The entire team is very close to the IETF standards and to the browsers. It is the fastest to implement simulcast (maybe the only so far). Emil, the ex-CEO and founder of jitsi and tech lead for the video bridge, is also the author of Trickle ICE.
While Atlassian is obviously using it in their products, others like http://talky.io/ have used it for different use cases.
Originally designed as an MCU, Kurento itself is implemented in C ++. There is SDKs for JS / Node / and Java. Developers can manipulate the Kurento using the SDK. How Kurento media server can be managed with Node.js (Kurento + WebRTC + Node.js) is very detailed. At present, it can also behave as an SFU.
[Alex Note] : bought by twilio on September 20th.
There is also a managed service based on Kurento called NUBOMEDIA, people who do not want to operate on their own servers can either use that or elasticRTC.
Although it was only originally MCU, it can now also behave as an SFU. Licode itself is implemented in C ++. As described above, it has been used by INTEL as a base for their media server logic.
The project being a little bit older than the others, there is no github repository but only a source forge repository.
Developed by Dialogic, it is a commercial media server. The fixed layout is painful, but is an historical problem coming from RFC5707. If you have implemented support for RFC5707 you can probably control it. It should be noted that, in Japan, Softbank Corporation is using it for a very large scale install base. (Reference)
The only SFU “made in Japan” (by Shiguredo) among those mentioned so far. Unlike other SFUs, in addition to functioning as a video router, it implements resource optimisation feature (by mean of snapshot), and many other unique features. Refer to Shiguredo WebRTC SFU Sora development logs for other advanced features.
While this post is about media servers, I think it’s good to remind the audience that WebRTC does not only achieve communication through media servers, there is of course also form of communication that does not pass through the media server (P2P / TURN).

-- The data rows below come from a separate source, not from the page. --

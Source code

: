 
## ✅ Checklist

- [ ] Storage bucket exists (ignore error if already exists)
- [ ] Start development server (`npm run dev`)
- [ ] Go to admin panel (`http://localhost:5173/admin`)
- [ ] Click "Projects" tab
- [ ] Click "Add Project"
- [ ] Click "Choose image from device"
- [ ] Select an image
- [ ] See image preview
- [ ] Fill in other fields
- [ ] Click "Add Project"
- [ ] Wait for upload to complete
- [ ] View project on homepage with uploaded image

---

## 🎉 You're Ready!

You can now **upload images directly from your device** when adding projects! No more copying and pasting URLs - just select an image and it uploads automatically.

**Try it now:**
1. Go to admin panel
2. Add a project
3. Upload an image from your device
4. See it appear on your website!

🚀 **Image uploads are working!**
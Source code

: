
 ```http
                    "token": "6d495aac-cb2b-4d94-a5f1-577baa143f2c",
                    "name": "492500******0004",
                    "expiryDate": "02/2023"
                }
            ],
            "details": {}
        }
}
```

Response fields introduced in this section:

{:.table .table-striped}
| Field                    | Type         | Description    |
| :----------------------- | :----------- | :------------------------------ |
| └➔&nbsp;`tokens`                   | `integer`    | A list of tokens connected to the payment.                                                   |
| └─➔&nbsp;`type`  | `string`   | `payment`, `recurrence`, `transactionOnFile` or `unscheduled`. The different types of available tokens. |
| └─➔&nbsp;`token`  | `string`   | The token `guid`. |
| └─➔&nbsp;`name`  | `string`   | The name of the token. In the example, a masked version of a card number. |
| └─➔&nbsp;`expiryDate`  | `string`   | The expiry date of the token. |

The problem with P2P (a.k.a. full mesh) is that it does not scale very well on client side, i.e. the number of people in a given conversation is limited. If you implements things smartly, according to Mr. Philipp Hancke, you should be able to handle about 8 audio+video flux on a normal PC. In addition, (this is my own opinion) If the communication is not both way, or if you do not render all the video flux, you can handle more than that.